What the task requires :: Every line below that holds the string "premium" should be copied out.

Supplied material ::
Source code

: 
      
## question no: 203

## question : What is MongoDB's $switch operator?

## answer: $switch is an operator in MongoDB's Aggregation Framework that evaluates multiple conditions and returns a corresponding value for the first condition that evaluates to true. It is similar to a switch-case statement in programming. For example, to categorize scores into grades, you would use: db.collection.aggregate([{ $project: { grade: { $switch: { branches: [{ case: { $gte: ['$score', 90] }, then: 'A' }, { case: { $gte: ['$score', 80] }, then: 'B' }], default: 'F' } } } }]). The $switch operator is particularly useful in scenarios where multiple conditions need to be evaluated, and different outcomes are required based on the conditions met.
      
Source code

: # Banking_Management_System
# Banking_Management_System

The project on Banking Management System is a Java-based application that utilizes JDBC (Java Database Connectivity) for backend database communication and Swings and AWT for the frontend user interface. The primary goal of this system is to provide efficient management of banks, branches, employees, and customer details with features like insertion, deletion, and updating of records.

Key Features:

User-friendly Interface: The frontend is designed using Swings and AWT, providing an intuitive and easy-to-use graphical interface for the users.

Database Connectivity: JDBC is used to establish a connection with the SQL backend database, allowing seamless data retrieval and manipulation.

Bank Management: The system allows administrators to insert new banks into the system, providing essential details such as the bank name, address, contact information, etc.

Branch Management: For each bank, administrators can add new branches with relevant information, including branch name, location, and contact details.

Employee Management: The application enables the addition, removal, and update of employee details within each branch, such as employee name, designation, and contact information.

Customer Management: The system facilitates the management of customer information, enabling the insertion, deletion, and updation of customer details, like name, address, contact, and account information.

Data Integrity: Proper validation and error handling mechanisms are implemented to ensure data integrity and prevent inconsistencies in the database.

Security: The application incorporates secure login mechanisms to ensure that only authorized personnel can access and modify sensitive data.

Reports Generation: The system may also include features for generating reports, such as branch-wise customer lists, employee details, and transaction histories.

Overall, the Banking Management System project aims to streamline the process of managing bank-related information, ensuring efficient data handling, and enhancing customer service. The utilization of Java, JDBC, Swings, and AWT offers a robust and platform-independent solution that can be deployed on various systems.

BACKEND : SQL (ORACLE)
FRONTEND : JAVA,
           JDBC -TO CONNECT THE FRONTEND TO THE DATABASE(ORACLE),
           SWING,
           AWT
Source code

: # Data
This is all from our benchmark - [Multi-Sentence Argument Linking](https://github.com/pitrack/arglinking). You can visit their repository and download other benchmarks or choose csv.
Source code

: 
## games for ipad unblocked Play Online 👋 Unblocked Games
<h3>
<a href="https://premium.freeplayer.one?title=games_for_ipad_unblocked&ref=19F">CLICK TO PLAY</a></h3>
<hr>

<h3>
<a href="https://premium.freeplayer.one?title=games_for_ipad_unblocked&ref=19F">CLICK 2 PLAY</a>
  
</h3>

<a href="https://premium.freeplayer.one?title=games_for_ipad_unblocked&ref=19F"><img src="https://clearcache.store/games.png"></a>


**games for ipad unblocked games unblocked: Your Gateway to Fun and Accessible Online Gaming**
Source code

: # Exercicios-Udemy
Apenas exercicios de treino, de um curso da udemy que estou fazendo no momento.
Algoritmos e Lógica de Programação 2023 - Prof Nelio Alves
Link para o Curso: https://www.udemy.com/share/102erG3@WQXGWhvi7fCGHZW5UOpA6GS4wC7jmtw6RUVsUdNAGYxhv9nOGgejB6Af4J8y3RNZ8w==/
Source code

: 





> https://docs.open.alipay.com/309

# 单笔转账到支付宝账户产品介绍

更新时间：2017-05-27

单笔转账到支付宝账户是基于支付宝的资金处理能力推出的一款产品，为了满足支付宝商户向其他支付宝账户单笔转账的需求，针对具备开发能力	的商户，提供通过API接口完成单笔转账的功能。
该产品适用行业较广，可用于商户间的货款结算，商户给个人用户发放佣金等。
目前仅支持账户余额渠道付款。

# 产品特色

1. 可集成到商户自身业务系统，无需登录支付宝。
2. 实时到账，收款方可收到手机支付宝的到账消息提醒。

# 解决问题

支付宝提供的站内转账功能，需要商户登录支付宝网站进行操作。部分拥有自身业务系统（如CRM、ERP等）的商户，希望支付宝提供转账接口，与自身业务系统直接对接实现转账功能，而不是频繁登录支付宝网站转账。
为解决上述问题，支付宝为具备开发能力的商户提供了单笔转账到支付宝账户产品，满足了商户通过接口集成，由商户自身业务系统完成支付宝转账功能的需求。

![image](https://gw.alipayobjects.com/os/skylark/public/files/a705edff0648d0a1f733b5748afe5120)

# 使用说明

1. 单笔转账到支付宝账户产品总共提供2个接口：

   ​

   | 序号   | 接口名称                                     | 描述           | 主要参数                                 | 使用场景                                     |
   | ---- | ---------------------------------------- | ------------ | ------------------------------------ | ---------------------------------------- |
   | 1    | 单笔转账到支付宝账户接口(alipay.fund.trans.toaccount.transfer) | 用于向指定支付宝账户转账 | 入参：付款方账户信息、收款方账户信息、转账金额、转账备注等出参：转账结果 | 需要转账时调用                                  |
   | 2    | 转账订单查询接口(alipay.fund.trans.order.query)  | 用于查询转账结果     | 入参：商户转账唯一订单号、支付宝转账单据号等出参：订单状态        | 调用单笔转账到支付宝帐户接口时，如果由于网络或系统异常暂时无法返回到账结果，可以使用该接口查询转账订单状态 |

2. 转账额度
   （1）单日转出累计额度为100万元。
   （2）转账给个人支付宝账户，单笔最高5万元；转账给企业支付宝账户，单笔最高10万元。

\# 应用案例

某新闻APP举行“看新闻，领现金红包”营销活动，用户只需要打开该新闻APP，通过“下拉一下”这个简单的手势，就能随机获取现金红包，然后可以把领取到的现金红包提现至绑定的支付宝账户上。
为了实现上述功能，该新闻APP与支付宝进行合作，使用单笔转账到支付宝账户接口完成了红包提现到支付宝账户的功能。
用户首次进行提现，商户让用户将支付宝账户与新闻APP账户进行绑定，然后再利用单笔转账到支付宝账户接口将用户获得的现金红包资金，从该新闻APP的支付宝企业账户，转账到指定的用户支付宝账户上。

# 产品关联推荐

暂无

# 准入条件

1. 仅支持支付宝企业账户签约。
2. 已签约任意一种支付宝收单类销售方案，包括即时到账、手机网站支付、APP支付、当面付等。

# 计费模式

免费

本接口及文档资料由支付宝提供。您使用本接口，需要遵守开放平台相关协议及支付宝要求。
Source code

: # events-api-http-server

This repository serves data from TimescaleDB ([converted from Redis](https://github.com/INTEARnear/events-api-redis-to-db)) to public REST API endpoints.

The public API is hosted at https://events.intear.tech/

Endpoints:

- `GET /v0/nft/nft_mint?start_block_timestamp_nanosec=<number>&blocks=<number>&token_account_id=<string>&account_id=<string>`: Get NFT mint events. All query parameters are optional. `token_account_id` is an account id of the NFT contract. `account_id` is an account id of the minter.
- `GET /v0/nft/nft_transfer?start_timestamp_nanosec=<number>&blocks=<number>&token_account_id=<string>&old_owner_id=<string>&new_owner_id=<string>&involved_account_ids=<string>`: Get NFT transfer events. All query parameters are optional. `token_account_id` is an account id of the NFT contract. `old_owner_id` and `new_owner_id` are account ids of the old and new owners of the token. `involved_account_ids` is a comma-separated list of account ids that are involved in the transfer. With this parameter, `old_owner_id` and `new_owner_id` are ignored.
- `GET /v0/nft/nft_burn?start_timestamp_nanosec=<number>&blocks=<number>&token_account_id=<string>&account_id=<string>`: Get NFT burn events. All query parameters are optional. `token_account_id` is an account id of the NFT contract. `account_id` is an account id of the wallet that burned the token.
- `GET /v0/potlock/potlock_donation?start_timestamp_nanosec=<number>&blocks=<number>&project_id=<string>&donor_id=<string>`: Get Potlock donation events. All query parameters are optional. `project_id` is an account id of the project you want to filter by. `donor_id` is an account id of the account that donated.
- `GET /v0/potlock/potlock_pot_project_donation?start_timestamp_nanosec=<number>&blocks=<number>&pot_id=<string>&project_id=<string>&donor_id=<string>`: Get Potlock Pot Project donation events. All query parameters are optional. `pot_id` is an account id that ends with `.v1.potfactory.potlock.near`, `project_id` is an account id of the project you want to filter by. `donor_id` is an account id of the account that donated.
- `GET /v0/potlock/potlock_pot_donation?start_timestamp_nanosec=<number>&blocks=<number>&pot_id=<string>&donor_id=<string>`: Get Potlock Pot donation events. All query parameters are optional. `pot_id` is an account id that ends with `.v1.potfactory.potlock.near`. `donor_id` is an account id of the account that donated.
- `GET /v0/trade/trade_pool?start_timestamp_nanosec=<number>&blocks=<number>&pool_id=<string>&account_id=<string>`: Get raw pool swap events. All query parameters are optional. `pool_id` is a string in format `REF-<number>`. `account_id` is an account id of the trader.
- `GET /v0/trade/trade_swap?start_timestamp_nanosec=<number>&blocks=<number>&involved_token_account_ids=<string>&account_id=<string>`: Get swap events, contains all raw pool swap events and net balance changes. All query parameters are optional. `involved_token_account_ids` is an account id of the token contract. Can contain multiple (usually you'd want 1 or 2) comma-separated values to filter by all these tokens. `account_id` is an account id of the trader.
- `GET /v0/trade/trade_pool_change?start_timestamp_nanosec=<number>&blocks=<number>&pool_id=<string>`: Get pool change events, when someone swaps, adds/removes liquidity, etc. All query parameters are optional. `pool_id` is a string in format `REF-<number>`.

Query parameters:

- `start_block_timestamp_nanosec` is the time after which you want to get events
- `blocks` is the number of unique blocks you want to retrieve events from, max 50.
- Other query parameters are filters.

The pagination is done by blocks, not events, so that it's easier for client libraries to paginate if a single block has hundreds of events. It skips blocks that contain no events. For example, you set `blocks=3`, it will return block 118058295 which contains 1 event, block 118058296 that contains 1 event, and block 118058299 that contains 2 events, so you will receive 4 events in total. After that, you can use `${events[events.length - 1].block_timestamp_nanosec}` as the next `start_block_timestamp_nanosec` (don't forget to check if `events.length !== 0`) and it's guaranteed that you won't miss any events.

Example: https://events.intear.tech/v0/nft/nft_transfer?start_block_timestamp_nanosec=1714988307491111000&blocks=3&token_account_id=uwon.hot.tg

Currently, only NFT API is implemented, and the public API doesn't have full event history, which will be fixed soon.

Finished task ::
<a href="https://premium.freeplayer.one?title=games_for_ipad_unblocked&ref=19F">CLICK TO PLAY</a></h3>
<a href="https://premium.freeplayer.one?title=games_for_ipad_unblocked&ref=19F">CLICK 2 PLAY</a>
<a href="https://premium.freeplayer.one?title=games_for_ipad_unblocked&ref=19F"><img src="https://clearcache.store/games.png"></a>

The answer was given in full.